About this task =
Take the entries below and reproduce exactly the portion that begins at the line containing "ignoring extended flux" and ends at the line containing "ನನ್ನ ಹೊಟ್ಟೆ ದಪ್ಪವಾಗುತ್ತಿದೆ – ಅಯ್ಯೊ!", keeping both ends, dropping pictures, and adding nothing else.

Source material =
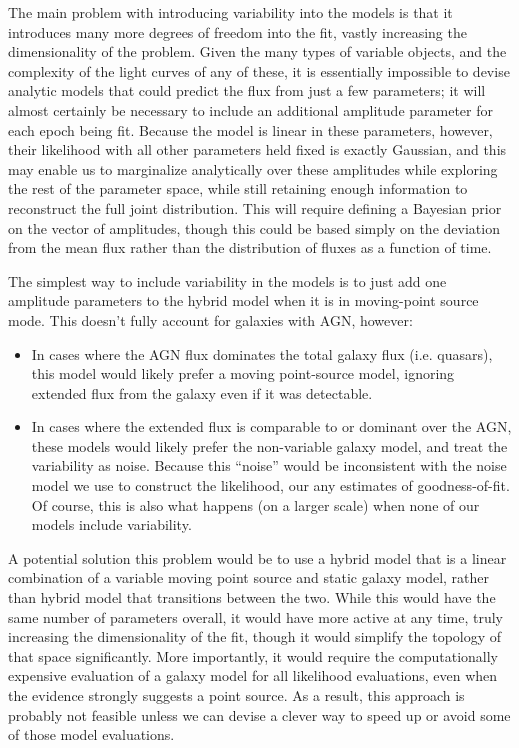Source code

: \documentclass[10pt]{article}
\begin{document}
The main problem with introducing variability into the models is that it
introduces many more degrees of freedom into the fit, vastly increasing the
dimensionality of the problem.  Given the many types of variable objects, and
the complexity of the light curves of any of these, it is essentially
impossible to devise analytic models that could predict the flux from just a
few parameters; it will almost certainly be necessary to include an additional
amplitude parameter for each epoch being fit.  Because the model is linear in
these parameters, however, their likelihood with all other parameters held
fixed is exactly Gaussian, and this may enable us to marginalize analytically
over these amplitudes while exploring the rest of the parameter space, while
still retaining enough information to reconstruct the full joint distribution.
This will require defining a Bayesian prior on the vector of amplitudes,
though this could be based simply on the deviation from the mean flux rather
than the distribution of fluxes as a function of time.

The simplest way to include variability in the models is to just add
one amplitude parameters to the hybrid model when it is in moving-point source
mode.  This doesn't fully account for galaxies with AGN, however:
\begin{itemize}
\item In cases where the AGN flux dominates the total galaxy flux (i.e.
    quasars), this model would likely prefer a moving point-source model,
    ignoring extended flux from the galaxy even if it was detectable.
\item In cases where the extended flux is comparable to or dominant over the
    AGN, these models would likely prefer the non-variable galaxy model, and
    treat the variability as noise.  Because this ``noise'' would be
    inconsistent with the noise model we use to construct the likelihood, our
    any estimates of goodness-of-fit.  Of course, this is also what happens
    (on a larger scale) when none of our models include variability.
\end{itemize}
A potential solution this problem would be to use a hybrid model that is a
linear combination of a variable moving point source and static galaxy model,
rather than hybrid model that transitions between the two.  While this would
have the same number of parameters overall, it would have more active at any
time, truly increasing the dimensionality of the fit, though it would
simplify the topology of that space significantly.  More importantly, it would
require the computationally expensive evaluation of a galaxy model for all
likelihood evaluations, even when the evidence strongly suggests a point
source.  As a result, this approach is probably not feasible unless we can
devise a clever way to speed up or avoid some of those model evaluations.
\end{document}
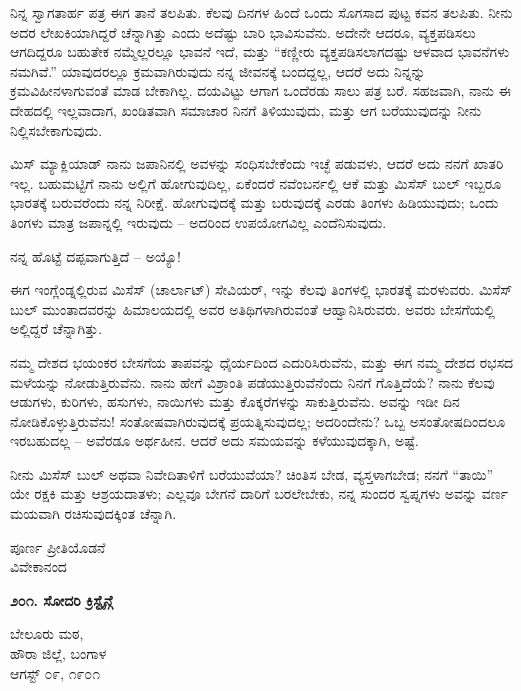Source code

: ನಿನ್ನ ಸ್ವಾಗತಾರ್ಹ ಪತ್ರ ಈಗ ತಾನೆ ತಲಪಿತು. ಕೆಲವು ದಿನಗಳ ಹಿಂದೆ ಒಂದು ಸೊಗಸಾದ ಪುಟ್ಟ ಕವನ ತಲಪಿತು. ನೀನು ಅದರ ಲೇಖಕಿಯಾಗಿದ್ದರೆ ಚೆನ್ನಾಗಿತ್ತು ಎಂದು ಅದೆಷ್ಟು ಬಾರಿ ಭಾವಿಸುವೆನು. ಅದೇನೇ ಆದರೂ, ವ್ಯಕ್ತಪಡಿಸಲು ಆಗದಿದ್ದರೂ ಬಹುತೇಕ ನಮ್ಮೆಲ್ಲರಲ್ಲೂ ಭಾವನೆ ಇದೆ, ಮತ್ತು “ಕಣ್ಣೀರು ವ್ಯಕ್ತಪಡಿಸಲಾಗದಷ್ಟು ಆಳವಾದ ಭಾವನೆಗಳು ನಮಗಿವೆ.” ಯಾವುದರಲ್ಲೂ ಕ್ರಮವಾಗಿರುವುದು ನನ್ನ ಜೀವನಕ್ಕೆ ಬಂದದ್ದಲ್ಲ, ಆದರೆ ಅದು ನಿನ್ನನ್ನು ಕ್ರಮವಿಹೀನಳಾಗುವಂತೆ ಮಾಡ ಬೇಕಾಗಿಲ್ಲ. ದಯವಿಟ್ಟು ಆಗಾಗ ಒಂದೆರಡು ಸಾಲು ಪತ್ರ ಬರೆ. ಸಹಜವಾಗಿ, ನಾನು ಈ ದೇಹದಲ್ಲಿ ಇಲ್ಲವಾದಾಗ, ಖಂಡಿತವಾಗಿ ಸಮಾಚಾರ ನಿನಗೆ ತಿಳಿಯುವುದು, ಮತ್ತು ಆಗ ಬರೆಯುವುದನ್ನು ನೀನು ನಿಲ್ಲಿಸಬೇಕಾಗುವುದು.

ಮಿಸ್ ಮ್ಯಾಕ್ಲಿಯಾಡ್ ನಾನು ಜಪಾನಿನಲ್ಲಿ ಅವಳನ್ನು ಸಂಧಿಸಬೇಕೆಂದು ಇಚ್ಛೆ ಪಡುವಳು, ಆದರೆ ಅದು ನನಗೆ ಖಾತರಿ ಇಲ್ಲ. ಬಹುಮಟ್ಟಿಗೆ ನಾನು ಅಲ್ಲಿಗೆ ಹೋಗುವುದಿಲ್ಲ, ಏಕೆಂದರೆ ನವೆಂಬರ್ನಲ್ಲಿ ಆಕೆ ಮತ್ತು ಮಿಸೆಸ್ ಬುಲ್ ಇಬ್ಬರೂ ಭಾರತಕ್ಕೆ ಬರುವರೆಂದು ನನ್ನ ನಿರೀಕ್ಷೆ. ಹೋಗುವುದಕ್ಕೆ ಮತ್ತು ಬರುವುದಕ್ಕೆ ಎರಡು ತಿಂಗಳು ಹಿಡಿಯುವುದು; ಒಂದು ತಿಂಗಳು ಮಾತ್ರ ಜಪಾನ್ನಲ್ಲಿ ಇರುವುದು – ಅದರಿಂದ ಉಪಯೋಗವಿಲ್ಲ ಎಂದೆನಿಸುವುದು.

ನನ್ನ ಹೊಟ್ಟೆ ದಪ್ಪವಾಗುತ್ತಿದೆ – ಅಯ್ಯೊ!

ಈಗ ಇಂಗ್ಲೆಂಡ್ನಲ್ಲಿರುವ ಮಿಸೆಸ್ (ಚಾರ್ಲಾಟ್) ಸೇವಿಯರ್, ಇನ್ನು ಕೆಲವು ತಿಂಗಳಲ್ಲಿ ಭಾರತಕ್ಕೆ ಮರಳುವರು. ಮಿಸೆಸ್ ಬುಲ್ ಮುಂತಾದವರನ್ನು ಹಿಮಾಲಯದಲ್ಲಿ ಅವರ ಅತಿಥಿಗಳಾಗಿರುವಂತೆ ಆಹ್ವಾನಿಸಿರುವರು. ಅವರು ಬೇಸಗೆಯಲ್ಲಿ ಅಲ್ಲಿದ್ದರೆ ಚೆನ್ನಾಗಿತ್ತು.

ನಮ್ಮ ದೇಶದ ಭಯಂಕರ ಬೇಸಗೆಯ ತಾಪವನ್ನು ಧೈರ್ಯದಿಂದ ಎದುರಿಸಿರುವೆನು, ಮತ್ತು ಈಗ ನಮ್ಮ ದೇಶದ ರಭಸದ ಮಳೆಯನ್ನು ನೋಡುತ್ತಿರುವೆನು. ನಾನು ಹೇಗೆ ವಿಶ್ರಾಂತಿ ಪಡೆಯುತ್ತಿರುವೆನೆಂದು ನಿನಗೆ ಗೊತ್ತಿದೆಯೆ? ನಾನು ಕೆಲವು ಆಡುಗಳು, ಕುರಿಗಳು, ಹಸುಗಳು, ನಾಯಿಗಳು ಮತ್ತು ಕೊಕ್ಕರೆಗಳನ್ನು ಸಾಕುತ್ತಿರುವೆನು. ಅವನ್ನು ಇಡೀ ದಿನ ನೋಡಿಕೊಳ್ಳುತ್ತಿರುವೆನು! ಸಂತೋಷವಾಗಿರುವುದಕ್ಕೆ ಪ್ರಯತ್ನಿಸುವುದಲ್ಲ; ಅದರಿಂದೇನು? ಒಬ್ಬ ಅಸಂತೋಷದಿಂದಲೂ ಇರಬಹುದಲ್ಲ – ಅವೆರಡೂ ಅರ್ಥಹೀನ. ಆದರೆ ಅದು ಸಮಯವನ್ನು ಕಳೆಯುವುದಕ್ಕಾಗಿ, ಅಷ್ಟೆ.

ನೀನು ಮಿಸೆಸ್ ಬುಲ್ ಅಥವಾ ನಿವೇದಿತಾಳಿಗೆ ಬರೆಯುವೆಯಾ? ಚಿಂತಿಸ ಬೇಡ, ವ್ಯಸ್ತಳಾಗಬೇಡ; ನನಗೆ “ತಾಯಿ” ಯೇ ರಕ್ಷಕಿ ಮತ್ತು ಆಶ್ರಯದಾತಳು; ಎಲ್ಲವೂ ಬೇಗನೆ ದಾರಿಗೆ ಬರಲೇಬೇಕು, ನನ್ನ ಸುಂದರ ಸ್ವಪ್ನಗಳು ಅವನ್ನು ವರ್ಣ ಮಯವಾಗಿ ರಚಿಸುವುದಕ್ಕಿಂತ ಚೆನ್ನಾಗಿ.

\begin{flushright}
ಪೂರ್ಣ ಪ್ರೀತಿಯೊಡನೆ\\ವಿವೇಕಾನಂದ
\end{flushright}

\begin{center}
\textbf{೨೦೧. ಸೋದರಿ ಕ್ರಿಸ್ಟೈನ್ಗೆ}
\end{center}

\begin{flushright}
ಬೇಲೂರು ಮಠ,\\ಹೌರಾ ಜಿಲ್ಲೆ, ಬಂಗಾಳ\\ಆಗಸ್ಟ್ ೦೯, ೧೯೦೧
\end{flushright}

Written solution =
    ignoring extended flux from the galaxy even if it was detectable.
\item In cases where the extended flux is comparable to or dominant over the
    AGN, these models would likely prefer the non-variable galaxy model, and
    treat the variability as noise.  Because this ``noise'' would be
    inconsistent with the noise model we use to construct the likelihood, our
    any estimates of goodness-of-fit.  Of course, this is also what happens
    (on a larger scale) when none of our models include variability.
\end{itemize}
A potential solution this problem would be to use a hybrid model that is a
linear combination of a variable moving point source and static galaxy model,
rather than hybrid model that transitions between the two.  While this would
have the same number of parameters overall, it would have more active at any
time, truly increasing the dimensionality of the fit, though it would
simplify the topology of that space significantly.  More importantly, it would
require the computationally expensive evaluation of a galaxy model for all
likelihood evaluations, even when the evidence strongly suggests a point
source.  As a result, this approach is probably not feasible unless we can
devise a clever way to speed up or avoid some of those model evaluations.
\end{document}
Source code

: ನಿನ್ನ ಸ್ವಾಗತಾರ್ಹ ಪತ್ರ ಈಗ ತಾನೆ ತಲಪಿತು. ಕೆಲವು ದಿನಗಳ ಹಿಂದೆ ಒಂದು ಸೊಗಸಾದ ಪುಟ್ಟ ಕವನ ತಲಪಿತು. ನೀನು ಅದರ ಲೇಖಕಿಯಾಗಿದ್ದರೆ ಚೆನ್ನಾಗಿತ್ತು ಎಂದು ಅದೆಷ್ಟು ಬಾರಿ ಭಾವಿಸುವೆನು. ಅದೇನೇ ಆದರೂ, ವ್ಯಕ್ತಪಡಿಸಲು ಆಗದಿದ್ದರೂ ಬಹುತೇಕ ನಮ್ಮೆಲ್ಲರಲ್ಲೂ ಭಾವನೆ ಇದೆ, ಮತ್ತು “ಕಣ್ಣೀರು ವ್ಯಕ್ತಪಡಿಸಲಾಗದಷ್ಟು ಆಳವಾದ ಭಾವನೆಗಳು ನಮಗಿವೆ.” ಯಾವುದರಲ್ಲೂ ಕ್ರಮವಾಗಿರುವುದು ನನ್ನ ಜೀವನಕ್ಕೆ ಬಂದದ್ದಲ್ಲ, ಆದರೆ ಅದು ನಿನ್ನನ್ನು ಕ್ರಮವಿಹೀನಳಾಗುವಂತೆ ಮಾಡ ಬೇಕಾಗಿಲ್ಲ. ದಯವಿಟ್ಟು ಆಗಾಗ ಒಂದೆರಡು ಸಾಲು ಪತ್ರ ಬರೆ. ಸಹಜವಾಗಿ, ನಾನು ಈ ದೇಹದಲ್ಲಿ ಇಲ್ಲವಾದಾಗ, ಖಂಡಿತವಾಗಿ ಸಮಾಚಾರ ನಿನಗೆ ತಿಳಿಯುವುದು, ಮತ್ತು ಆಗ ಬರೆಯುವುದನ್ನು ನೀನು ನಿಲ್ಲಿಸಬೇಕಾಗುವುದು.

ಮಿಸ್ ಮ್ಯಾಕ್ಲಿಯಾಡ್ ನಾನು ಜಪಾನಿನಲ್ಲಿ ಅವಳನ್ನು ಸಂಧಿಸಬೇಕೆಂದು ಇಚ್ಛೆ ಪಡುವಳು, ಆದರೆ ಅದು ನನಗೆ ಖಾತರಿ ಇಲ್ಲ. ಬಹುಮಟ್ಟಿಗೆ ನಾನು ಅಲ್ಲಿಗೆ ಹೋಗುವುದಿಲ್ಲ, ಏಕೆಂದರೆ ನವೆಂಬರ್ನಲ್ಲಿ ಆಕೆ ಮತ್ತು ಮಿಸೆಸ್ ಬುಲ್ ಇಬ್ಬರೂ ಭಾರತಕ್ಕೆ ಬರುವರೆಂದು ನನ್ನ ನಿರೀಕ್ಷೆ. ಹೋಗುವುದಕ್ಕೆ ಮತ್ತು ಬರುವುದಕ್ಕೆ ಎರಡು ತಿಂಗಳು ಹಿಡಿಯುವುದು; ಒಂದು ತಿಂಗಳು ಮಾತ್ರ ಜಪಾನ್ನಲ್ಲಿ ಇರುವುದು – ಅದರಿಂದ ಉಪಯೋಗವಿಲ್ಲ ಎಂದೆನಿಸುವುದು.

ನನ್ನ ಹೊಟ್ಟೆ ದಪ್ಪವಾಗುತ್ತಿದೆ – ಅಯ್ಯೊ!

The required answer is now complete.